*Entries supplied:*

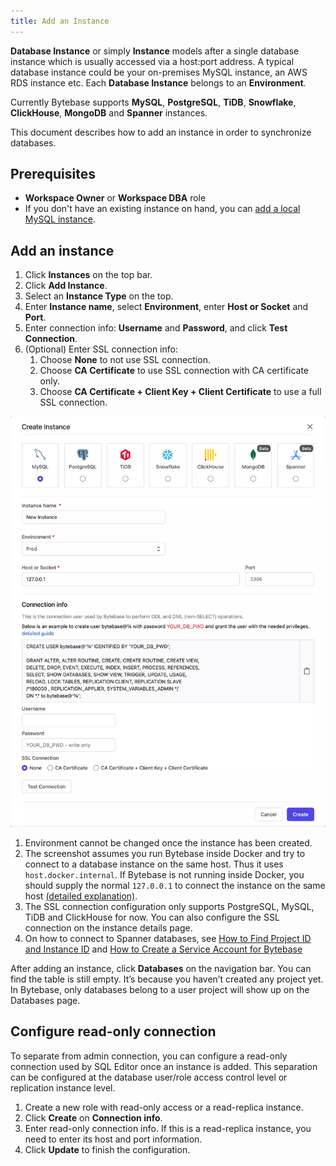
 ```yaml
---
title: Add an Instance
---
```


**Database Instance** or simply **Instance** models after a single database instance which is usually accessed via a host:port address. A typical database instance could be your on-premises MySQL instance, an AWS RDS instance etc. Each **Database Instance** belongs to an **Environment**.

Currently Bytebase supports **MySQL**, **PostgreSQL**, **TiDB**, **Snowflake**, **ClickHouse**, **MongoDB** and **Spanner** instances.

This document describes how to add an instance in order to synchronize databases.

## Prerequisites

- **Workspace Owner** or **Workspace DBA** role
- If you don't have an existing instance on hand, you can [add a local MySQL instance](/docs/get-started/install/local-mysql-instance).

## Add an instance

1. Click **Instances** on the top bar.
1. Click **Add Instance**.
1. Select an **Instance Type** on the top.
1. Enter **Instance name**, select **Environment**, enter **Host or Socket** and **Port**.
1. Enter connection info: **Username** and **Password**, and click **Test Connection**.
1. (Optional) Enter SSL connection info:
   1. Choose **None** to not use SSL connection.
   1. Choose **CA Certificate** to use SSL connection with CA certificate only.
   1. Choose **CA Certificate + Client Key + Client Certificate** to use a full SSL connection.

![create-an-instance](/static/docs/get-started/configure-workspace/add-an-instance/add-an-instance.webp)

<hint-block type="info">

1. Environment cannot be changed once the instance has been created.
1. The screenshot assumes you run Bytebase inside Docker and try to connect to a database instance on the same host. Thus it uses `host.docker.internal`. If Bytebase is not running inside Docker, you should supply the normal `127.0.0.1` to connect the instance on the same host [(detailed explanation)](https://stackoverflow.com/a/24326540/235983).
1. The SSL connection configuration only supports PostgreSQL, MySQL, TiDB and ClickHouse for now. You can also configure the SSL connection on the instance details page.
1. On how to connect to Spanner databases, see [How to Find Project ID and Instance ID](/docs/how-to/spanner/how-to-find-project-id-and-instance-id) and [How to Create a Service Account for Bytebase](/docs/how-to/spanner/how-to-create-a-service-account-for-bytebase)

</hint-block>

After adding an instance, click **Databases** on the navigation bar. You can find the table is still empty. It’s because you haven’t created any project yet. In Bytebase, only databases belong to a user project will show up on the Databases page.

## Configure read-only connection

To separate from admin connection, you can configure a read-only connection used by SQL Editor once an instance is added. This separation can be configured at the database user/role access control level or replication instance level.

1. Create a new role with read-only access or a read-replica instance.
1. Click **Create** on **Connection info**.
1. Enter read-only connection info. If this is a read-replica instance, you need to enter its host and port information.
1. Click **Update** to finish the configuration.
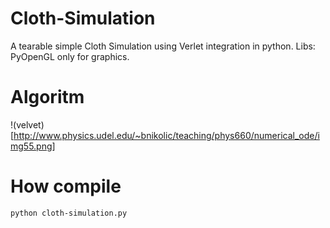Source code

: # Cloth-Simulation
A tearable simple Cloth Simulation using Verlet integration in python.
Libs: PyOpenGL only for graphics.

# Algoritm
!(velvet)[http://www.physics.udel.edu/~bnikolic/teaching/phys660/numerical_ode/img55.png]


# How compile

``` python cloth-simulation.py ```
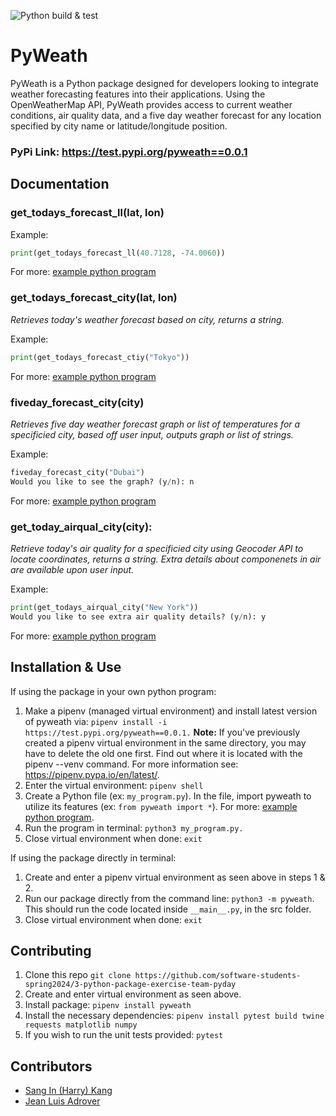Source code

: ![Python build & test](https://github.com/software-students-spring2024/3-python-package-exercise-team-pyday/actions/workflows/build.yaml/badge.svg)



# PyWeath

PyWeath is a Python package designed for developers looking to integrate weather forecasting features into their applications. Using the OpenWeatherMap API, PyWeath provides access to current weather conditions, air quality data, and a five day weather forecast for any location specified by city name or latitude/longitude position.

### PyPi Link: https://test.pypi.org/pyweath==0.0.1

## Documentation

### get_todays_forecast_ll(lat, lon)

Example:
```py
print(get_todays_forecast_ll(40.7128, -74.0060))
```
For more: [example python program](https://github.com/software-students-spring2024/3-python-package-exercise-team-pyday/blob/main/example.py)

### get_todays_forecast_city(lat, lon)
*Retrieves today's weather forecast based on city, returns a string.*

Example:
```py
print(get_todays_forecast_ctiy("Tokyo"))
```
For more: [example python program](https://github.com/software-students-spring2024/3-python-package-exercise-team-pyday/blob/main/example.py)

### fiveday_forecast_city(city)
*Retrieves five day weather forecast graph or list of temperatures for a specificied city, based off user input, outputs graph or list of strings.*

Example:
```py
fiveday_forecast_city("Dubai")
Would you like to see the graph? (y/n): n
```
For more: [example python program](https://github.com/software-students-spring2024/3-python-package-exercise-team-pyday/blob/main/example.py)

### get_today_airqual_city(city):
*Retrieve today's air quality for a specificied city using Geocoder API to locate coordinates, returns a string. Extra details about componenets in air are available upon user input.*

Example:

```py
print(get_todays_airqual_city("New York"))
Would you like to see extra air quality details? (y/n): y
```
For more: [example python program](https://github.com/software-students-spring2024/3-python-package-exercise-team-pyday/blob/main/example.py)


## Installation & Use

If using the package in your own python program:

1. Make a pipenv (managed virtual environment) and install latest version of pyweath via: ```pipenv install -i https://test.pypi.org/pyweath==0.0.1.``` **Note:** If you've previously created a pipenv virtual environment in the same directory, you may have to delete the old one first. Find out where it is located with the pipenv --venv command. For more information see: https://pipenv.pypa.io/en/latest/.
2. Enter the virtual environment: ```pipenv shell```
3. Create a Python file (ex: ```my_program.py```). In the file, import pyweath to utilize its features (ex: ```from pyweath import *```). For more: [example python program](https://github.com/software-students-spring2024/3-python-package-exercise-team-pyday/blob/main/example.py).
4. Run the program in terminal: ```python3 my_program.py.```
5. Close virtual environment when done: ```exit```



If using the package directly in terminal:

1. Create and enter a pipenv virtual environment as seen above in steps 1 & 2.
2. Run our package directly from the command line: ```python3 -m pyweath```. This should run the code located inside ```__main__.py```, in the src folder.
3. Close virtual environment when done: ```exit```


## Contributing

1. Clone this repo ```git clone https://github.com/software-students-spring2024/3-python-package-exercise-team-pyday```
2. Create and enter virtual environment as seen above. 
3. Install package: ```pipenv install pyweath```
5. Install the necessary dependencies: ```pipenv install pytest build twine requests matplotlib numpy```
6. If you wish to run the unit tests provided: ```pytest```
## Contributors
- [Sang In (Harry) Kang](https://github.com/sik247)
- [Jean Luis Adrover](https://github.com/jladrover)

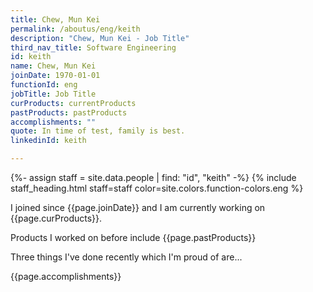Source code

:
 ```yaml
---
title: Chew, Mun Kei
permalink: /aboutus/eng/keith
description: "Chew, Mun Kei - Job Title"
third_nav_title: Software Engineering
id: keith
name: Chew, Mun Kei
joinDate: 1970-01-01
functionId: eng
jobTitle: Job Title
curProducts: currentProducts
pastProducts: pastProducts
accomplishments: ""
quote: In time of test, family is best.
linkedinId: keith

---
```


{%- assign staff = site.data.people | find: "id", "keith" -%}
{% include staff_heading.html staff=staff color=site.colors.function-colors.eng %}

<p>I joined since {{page.joinDate}} and I am currently working on {{page.curProducts}}.</p>

<p>Products I worked on before include {{page.pastProducts}}</p>

<p>Three things I've done recently which I'm proud of are...</p>
{{page.accomplishments}}
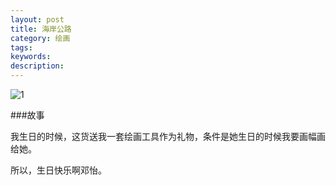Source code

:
 ```yaml
---
layout: post
title: 海岸公路
category: 绘画
tags: 
keywords: 
description: 
---
```


![1](/public/img/days/coast.jpg)

###故事

我生日的时候，这货送我一套绘画工具作为礼物，条件是她生日的时候我要画幅画给她。

所以，生日快乐啊邓怡。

*Exercise goal:* Take each line above that contains "role" and copy it out.

*Expected answer:*
- **Workspace Owner** or **Workspace DBA** role
To separate from admin connection, you can configure a read-only connection used by SQL Editor once an instance is added. This separation can be configured at the database user/role access control level or replication instance level.
1. Create a new role with read-only access or a read-replica instance.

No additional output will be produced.